Marx suggests that the key to understanding the nature of commodities, beyond seeing their use-value and value, is to understand the distinction between their “natural form and their converted form, between commodities and money” (263).

Marx goes into a long-winded argument with Condillac and the mainstream economists over the origin of surplus value. His argument makes two central claims:

1) that surplus-value cannot be accounted for by a mere fluctuation in price, ie. Sale for more or less than a commodity’s actual value. (263)

2) that in the market producers are confronted with each other (the buyer having sold a product to obtain her/his money) (264). In that sense, the seller is not in a privileged position to raise prices.

Furthermore,

3) Circulation does not create value (266).

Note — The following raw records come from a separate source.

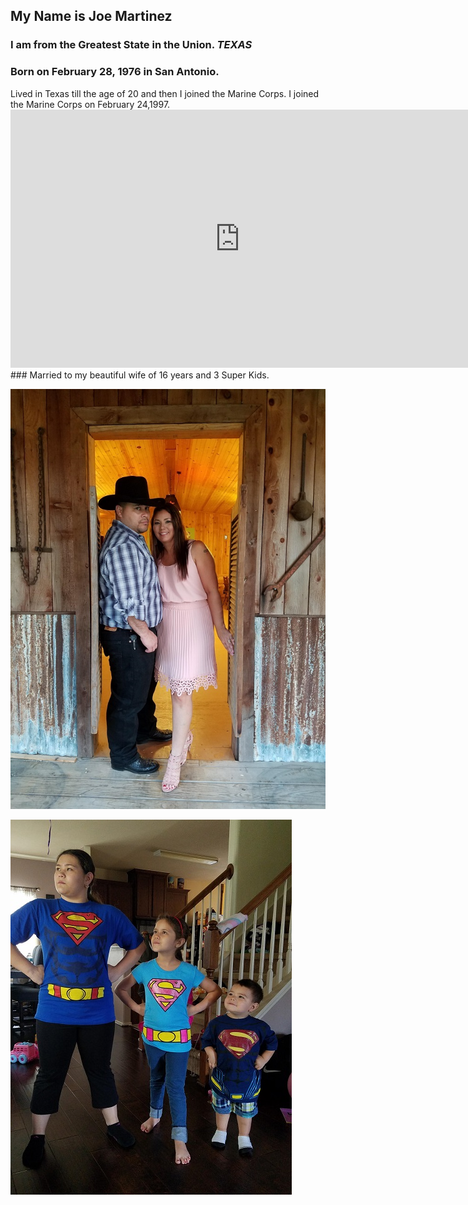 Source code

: ## My Name is Joe Martinez


### I am from the Greatest State in the Union. ***TEXAS***

### Born on February 28, 1976 in San Antonio.
<p>Lived in Texas till the age of 20 and then I joined the Marine Corps. I joined the Marine Corps on February 24,1997.
  
<iframe width="734" height="413" src="https://www.youtube.com/embed/inTqPMvL5W8" frameborder="0" allow="autoplay; encrypted-media" allowfullscreen></iframe>
### Married to my beautiful wife of 16 years and 3 Super Kids.

![Cherie](Cherie.jpg)


![Kids](Kids.jpg)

“If equivalents are exchanged, no surplus value results, and if non-equivalents are exchanged, we still have no surplus value” (266).

Fleshing out Marx’s explanation of the class condition, there can be no class of consumers. That is, everyone, by the very nature of circulation already explained in previous chapters, is also a producer.

We could discuss consumption based campaigns and boycott politics in continuation of this point.

Derivative, pre-modern forms of capital (266):

1) Merchantilist capital – involves sale and purchase with the withdrawal of a greater amount of money than was originally invested (ie. M-C-M’)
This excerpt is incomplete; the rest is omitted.